* _Records for this exercise_:
-------------------------

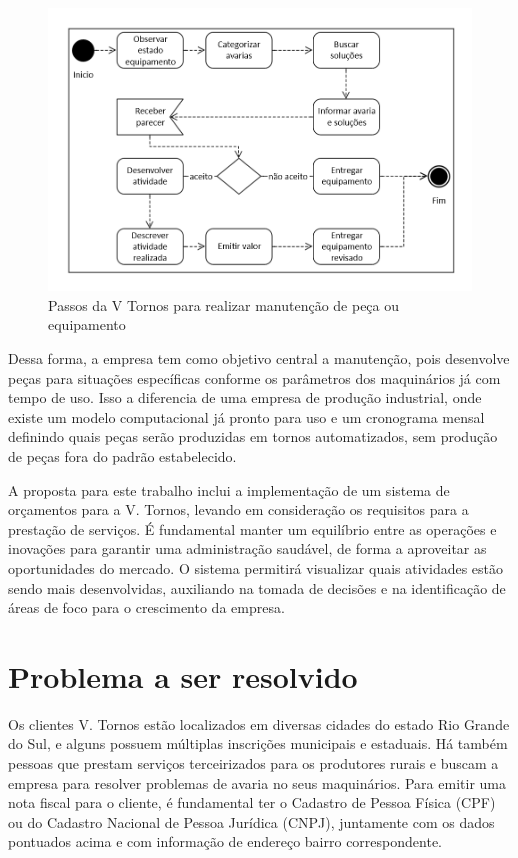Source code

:\begin{figure}[htb!]
    \centering
    \includegraphics[width=.75\linewidth]{figs/diagrama_atividade_VTornos.png}
    \caption{Passos da V Tornos para realizar manutenção de peça ou equipamento}
    \label{fig:diagrama_VTornos}
\end{figure}

Dessa forma, a empresa tem como objetivo central a manutenção, pois desenvolve peças para situações específicas conforme os parâmetros dos maquinários já com tempo de uso. Isso a diferencia de uma empresa de produção industrial, onde existe um modelo computacional já pronto para uso e um cronograma mensal definindo quais peças serão produzidas em tornos automatizados, sem produção de peças fora do padrão estabelecido.

A proposta para este trabalho inclui a implementação de um sistema de orçamentos para a V. Tornos, levando em consideração os requisitos para a prestação de serviços. É fundamental manter um equilíbrio entre as operações e inovações para garantir uma administração saudável, de forma a aproveitar as oportunidades do mercado. O sistema permitirá visualizar quais atividades estão sendo mais desenvolvidas, auxiliando na tomada de decisões e na identificação de áreas de foco para o crescimento da empresa.

\section{Problema a ser resolvido}
\label{sec:problema}

Os clientes V. Tornos estão localizados em diversas cidades do estado Rio Grande do Sul, e alguns possuem múltiplas inscrições municipais e estaduais. Há também pessoas que prestam serviços terceirizados para os produtores rurais e buscam a empresa para resolver problemas de avaria no seus maquinários. Para emitir uma nota fiscal para o cliente, é fundamental ter o Cadastro de Pessoa Física (CPF) ou do Cadastro Nacional de Pessoa Jurídica (CNPJ), juntamente com os dados pontuados acima e com informação de endereço bairro correspondente.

-------------------------

* _Task to carry out_:
The lines in the records above that include the word "manutenção" must be copied out.

* _Reply to the task_:
    \caption{Passos da V Tornos para realizar manutenção de peça ou equipamento}
Dessa forma, a empresa tem como objetivo central a manutenção, pois desenvolve peças para situações específicas conforme os parâmetros dos maquinários já com tempo de uso. Isso a diferencia de uma empresa de produção industrial, onde existe um modelo computacional já pronto para uso e um cronograma mensal definindo quais peças serão produzidas em tornos automatizados, sem produção de peças fora do padrão estabelecido.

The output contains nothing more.